The H2O Python Module

This module provides access to the H2O JVM (and extensions thereof), its objects, its machine-learning algorithms, and modeling support (basic munging and feature generation) capabilities.

The H2O JVM sports a web server such that all communication occurs on a socket (specified by an IP address and a port) via a series of REST calls (see connection.py for the REST layer implementation and details). There is a single active connection to the H2O JVM at any one time, and this handle is stashed away out of sight in a singleton instance of H2OConnection (this is the global __H2OConn__).

The H2O python module is not intended as a replacement for other popular machine learning modules such as scikit-learn, pylearn2, and their ilk. This module is a complementary interface to a modeling engine intended to make the transition of models from development to production as seamless as possible. Additionally, it is designed to bring H2O to a wider audience of data and machine learning devotees that work exclusively with Python (rather than R or scala or Java – which are other popular interfaces that H2O supports), and are wanting another tool for building applications or doing data munging in a fast, scalable environment without any extra mental anguish about threads and parallelism.

What is H2O?

H2O is a piece of java software for data modeling and general computing. There are many different views of the H2O software, but the primary view of H2O is that of a distributed (many machines), parallel (many CPUs), in memory (several hundred GBs Xmx) processing engine.

There are two levels of parallelism:

  • within node
  • across (or between) node.

The goal, remember, is to “simply” add more processors to a given problem in order to produce a solution faster.
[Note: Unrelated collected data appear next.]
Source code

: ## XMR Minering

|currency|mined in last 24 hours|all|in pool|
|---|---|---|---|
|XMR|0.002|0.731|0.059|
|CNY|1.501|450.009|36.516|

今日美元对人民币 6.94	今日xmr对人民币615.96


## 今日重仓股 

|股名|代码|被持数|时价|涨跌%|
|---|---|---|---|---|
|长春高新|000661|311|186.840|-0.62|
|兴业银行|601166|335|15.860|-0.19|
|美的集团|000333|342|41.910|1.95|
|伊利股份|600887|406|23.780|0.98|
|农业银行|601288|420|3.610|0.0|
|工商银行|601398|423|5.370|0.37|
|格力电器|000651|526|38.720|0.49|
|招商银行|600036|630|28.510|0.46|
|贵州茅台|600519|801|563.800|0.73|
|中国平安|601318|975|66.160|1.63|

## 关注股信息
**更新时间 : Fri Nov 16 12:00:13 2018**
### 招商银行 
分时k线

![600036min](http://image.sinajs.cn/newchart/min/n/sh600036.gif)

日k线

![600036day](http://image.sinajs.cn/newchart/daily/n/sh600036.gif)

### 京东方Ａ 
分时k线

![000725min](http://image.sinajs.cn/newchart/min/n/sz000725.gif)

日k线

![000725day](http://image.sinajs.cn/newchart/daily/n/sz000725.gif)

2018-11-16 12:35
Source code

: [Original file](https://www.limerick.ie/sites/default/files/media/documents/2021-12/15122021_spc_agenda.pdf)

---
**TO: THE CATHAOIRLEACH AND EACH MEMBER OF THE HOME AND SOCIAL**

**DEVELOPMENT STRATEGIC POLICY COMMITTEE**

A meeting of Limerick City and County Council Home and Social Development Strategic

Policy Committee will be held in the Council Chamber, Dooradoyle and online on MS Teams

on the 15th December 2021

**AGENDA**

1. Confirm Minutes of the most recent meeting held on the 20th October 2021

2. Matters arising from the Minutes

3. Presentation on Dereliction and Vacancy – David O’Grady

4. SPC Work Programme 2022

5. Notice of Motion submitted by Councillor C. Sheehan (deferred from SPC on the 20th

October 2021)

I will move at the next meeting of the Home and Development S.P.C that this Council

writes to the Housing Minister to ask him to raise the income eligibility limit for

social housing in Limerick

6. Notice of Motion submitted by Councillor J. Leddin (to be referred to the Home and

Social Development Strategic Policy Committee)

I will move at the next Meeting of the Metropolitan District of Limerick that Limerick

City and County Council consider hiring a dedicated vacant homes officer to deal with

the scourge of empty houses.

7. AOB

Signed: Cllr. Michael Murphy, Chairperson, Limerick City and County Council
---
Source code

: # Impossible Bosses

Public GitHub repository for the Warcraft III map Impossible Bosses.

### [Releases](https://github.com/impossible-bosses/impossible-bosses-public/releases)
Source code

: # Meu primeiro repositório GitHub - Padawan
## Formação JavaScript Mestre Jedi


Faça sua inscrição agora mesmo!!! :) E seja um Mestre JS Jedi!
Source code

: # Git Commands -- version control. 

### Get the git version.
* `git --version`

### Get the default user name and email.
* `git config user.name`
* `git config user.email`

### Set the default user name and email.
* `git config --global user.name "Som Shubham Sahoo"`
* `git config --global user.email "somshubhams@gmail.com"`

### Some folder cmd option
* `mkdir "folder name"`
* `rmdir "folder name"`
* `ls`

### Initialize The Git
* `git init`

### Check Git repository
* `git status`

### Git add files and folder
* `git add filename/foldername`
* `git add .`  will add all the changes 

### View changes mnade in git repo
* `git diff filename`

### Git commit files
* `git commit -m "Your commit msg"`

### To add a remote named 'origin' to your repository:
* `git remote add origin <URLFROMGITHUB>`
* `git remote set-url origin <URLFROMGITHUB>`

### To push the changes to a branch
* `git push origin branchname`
The conceptual paradigm MapReduce (also known as “divide and conquer and combine”) along with a good concurrent application structure (c.f. jsr166y and NonBlockingHashMap) enable this type of scaling in H2O (we’re really cooking with gas now!).

For application developers and data scientists, the gritty details of thread-safety, algorithm parallelism, and node coherence on a network are concealed by simple-to-use REST calls that are all documented here. In addition, H2O is an open-source project under the Apache v2 licence. All of the source code is on github, there is an active google group mailing list, our nightly tests are open for perusal, our JIRA ticketing system is also open for public use. Last, but not least, we regularly engage the machine learning community all over the nation with a very busy meetup schedule (so if you’re not in The Valley, no sweat, we’re probably coming to you soon!), and finally, we host our very own H2O World conference. We also sometimes host hack-a-thons at our campus in Mountain View, CA. Needless to say, there is a lot of support for the application developer.
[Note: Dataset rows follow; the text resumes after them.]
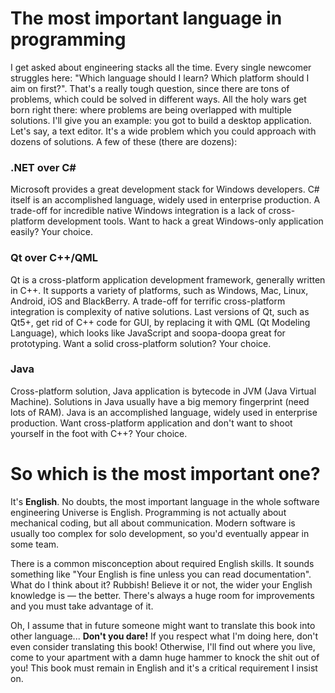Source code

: # The most important language in programming

I get asked about engineering stacks all the time. Every single newcomer struggles here: "Which language should I learn? Which platform should I aim on first?". That's a really tough question, since there are tons of problems, which could be solved in different ways. All the holy wars get born right there: where problems are being overlapped with multiple solutions. I'll give you an example: you got to build a desktop application. Let's say, a text editor. It's a wide problem which you could approach with dozens of solutions. A few of these (there are dozens):

### .NET over C&#35;
Microsoft provides a great development stack for Windows developers. C# itself is an accomplished language, widely used in enterprise production. A trade-off for incredible native Windows integration is a lack of cross-platform development tools. Want to hack a great Windows-only application easily? Your choice.

### Qt over C++/QML
Qt is a cross-platform application development framework, generally written in C++. It supports a variety of platforms, such as Windows, Mac, Linux, Android, iOS and BlackBerry. A trade-off for terrific cross-platform integration is complexity of native solutions. Last versions of Qt, such as Qt5+, get rid of C++ code for GUI, by replacing it with QML (Qt Modeling Language), which looks like JavaScript and soopa-doopa great for prototyping. Want a solid cross-platform solution? Your choice.

### Java
Cross-platform solution, Java application is bytecode in JVM (Java Virtual Machine). Solutions in Java usually have a big memory fingerprint (need lots of RAM). Java is an accomplished language, widely used in enterprise production. Want cross-platform application and don't want to shoot yourself in the foot with C++? Your choice.

# So which is the most important one?

It's **English**. No doubts, the most important language in the whole software engineering Universe is English. Programming is not actually about mechanical coding, but all about communication. Modern software is usually too complex for solo development, so you'd eventually appear in some team.

There is a common misconception about required English skills. It sounds something like "Your English is fine unless you can read documentation". What do I think about it? Rubbish! Believe it or not, the wider your English knowledge is — the better. There's always a huge room for improvements and you must take advantage of it.

Oh, I assume that in future someone might want to translate this book into other language... **Don't you dare!** If you respect what I'm doing here, don't even consider translating this book! Otherwise, I'll find out where you live, come to your apartment with a damn huge hammer to knock the shit out of you! This book must remain in English and it's a critical requirement I insist on.
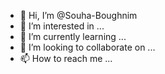 - 👋 Hi, I’m @Souha-Boughnim
- 👀 I’m interested in ...
- 🌱 I’m currently learning ...
- 💞️ I’m looking to collaborate on ...
- 📫 How to reach me ...

<!---
Souha-Boughnim/Souha-Boughnim is a ✨ special ✨ repository because its `README.md` (this file) appears on your GitHub profile.
You can click the Preview link to take a look at your changes.
--->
In order to make the most out of H2O, there are some key conceptual pieces that are helpful to know before getting started. Mainly, it’s helpful to know about the different types of objects that live in H2O and what the rules of engagement are in the context of the REST API (which is what any non-JVM interface is all about).

Let’s get started!

The H2O Object System

H2O sports a distributed key-value store (the “DKV”), which contains pointers to the various objects that make up the H2O ecosystem. The DKV is a kind of biosphere in that it encapsulates all shared objects (though, it may not encapsulate all objects). Some shared objects are mutable by the client; some shared objects are read-only by the client, but mutable by H2O (e.g. a model being constructed will change over time); and actions by the client may have side-effects on other clients (multi-tenancy is not a supported model of use, but it is possible for multiple clients to attach to a single H2O cloud).

Briefly, these objects are:

  • Key: A key is an entry in the DKV that maps to an object in H2O.
  • Frame: A Frame is a collection of Vec objects. It is a 2D array of elements.
  • Vec: A Vec is a collection of Chunk objects. It is a 1D array of elements.
  • Chunk: A Chunk holds a fraction of the BigData. It is a 1D array of elements.
  • ModelMetrics: A collection of metrics for a given category of model.
  • Model: A model is an immutable object having predict and metrics methods.
  • Job: A Job is a non-blocking task that performs a finite amount of work.

Many of these objects have no meaning to an end python user, but in order to make sense of the objects available in this module it is helpful to understand how these objects map to objects in the JVM (because after all, this module is an interface that allows the manipulation of a distributed system).

Objects In This Module

The objects that are of primary concern to the python user are (in order) Keys, Frames, Vecs, Models, ModelMetrics, and to a lesser extent Jobs. Each of these objects are described in greater detail throughout this documentation, but a few brief notes are warranted here.

H2OFrame

An H2OFrame is 2D array of uniformly-typed columns. Data in H2O is compressed (often achieving 2-4x better compression the gzip on disk) and is held in the JVM heap (i.e. data is “in memory”), and not in the python process local memory.. The H2OFrame is an iterable (supporting list comprehensions) wrapper around a list of H2OVec objects. All an H2OFrame object is, therefore, is a wrapper on a list that supports various types of operations that may or may not be lazy. Here’s an example showing how a list comprehension is combined with lazy expressions to compute the column means for all columns in the H2OFrame:

>>> df = h2o.import_frame(path="smalldata/logreg/prostate.csv")  # import prostate data
>>>
>>> colmeans = [v.mean().eager() for v in a]                     # compute column means eagerly
>>>
>>> colmeans                                                     # print the results
[5.843333333333335, 3.0540000000000007, 3.7586666666666693, 1.1986666666666672]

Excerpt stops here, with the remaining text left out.